KARACHI(National Times)- Tea prices in Pakistan may rise if the Kenyan government proceeds with a 0.8 per cent levy on tea exports announced in May, traders warned, adding that importers may be compelled to explore alternative markets.
A meeting was held at the Kenya High Commission in the last week of May, attended by members of the Pakistan Tea Association (PTA), officials of the Tea Board of Kenya and representatives of Kenya’s Ministry of Investment, Trade and Industry. Participants urged the Kenyan authorities to withdraw the levy.
PTA Chairman Muhammad Altaf said Pakistan was one of the most important markets for Kenyan tea, importing around 36pc of Kenya’s annual tea production of an estimated 550 million kilogrammes, in addition to volumes routed indirectly through regional trading hubs.
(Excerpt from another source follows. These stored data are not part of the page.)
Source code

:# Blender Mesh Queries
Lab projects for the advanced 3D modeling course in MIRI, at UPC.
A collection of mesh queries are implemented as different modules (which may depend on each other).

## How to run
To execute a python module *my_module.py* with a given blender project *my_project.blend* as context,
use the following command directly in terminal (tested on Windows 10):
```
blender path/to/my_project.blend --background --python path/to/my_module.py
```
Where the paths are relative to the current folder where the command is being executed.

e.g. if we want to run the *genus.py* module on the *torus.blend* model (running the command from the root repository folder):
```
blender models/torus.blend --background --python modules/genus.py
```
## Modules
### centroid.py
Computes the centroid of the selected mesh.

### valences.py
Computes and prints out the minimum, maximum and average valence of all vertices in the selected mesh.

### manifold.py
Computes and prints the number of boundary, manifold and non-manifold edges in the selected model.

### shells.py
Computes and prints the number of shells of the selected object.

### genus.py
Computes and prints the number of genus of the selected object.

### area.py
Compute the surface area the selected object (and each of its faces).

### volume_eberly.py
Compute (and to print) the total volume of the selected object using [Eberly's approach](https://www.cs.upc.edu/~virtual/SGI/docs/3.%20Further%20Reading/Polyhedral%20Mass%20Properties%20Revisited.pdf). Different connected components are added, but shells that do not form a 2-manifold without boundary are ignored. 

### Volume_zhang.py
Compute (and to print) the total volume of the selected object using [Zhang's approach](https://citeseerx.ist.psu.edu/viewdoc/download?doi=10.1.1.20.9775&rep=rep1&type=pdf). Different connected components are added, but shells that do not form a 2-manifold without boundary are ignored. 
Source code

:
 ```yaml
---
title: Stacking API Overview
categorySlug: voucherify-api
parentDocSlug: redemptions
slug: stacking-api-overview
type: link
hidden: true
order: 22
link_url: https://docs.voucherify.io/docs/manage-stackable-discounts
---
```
He said the levy could have significant commercial repercussions at a time when Pakistan was already facing economic challenges stemming from regional geopolitical developments, rising freight charges, higher packaging costs and import-related pressures.
According to Mr Altaf, the additional levy would increase costs for consumers and contribute to food inflation, as tea is a staple commodity in Pakistan. He added that higher prices could reduce overall consumption and adversely affect volumes across the supply chain.
He warned that the continuation of such measures could encourage importers to seek alternative sources, including Sri Lanka, Indonesia and Bangladesh, as well as other African tea-producing countries.
The association had conveyed to the Kenyan High Commission that the levy should not be applied to exports destined for Pakistan.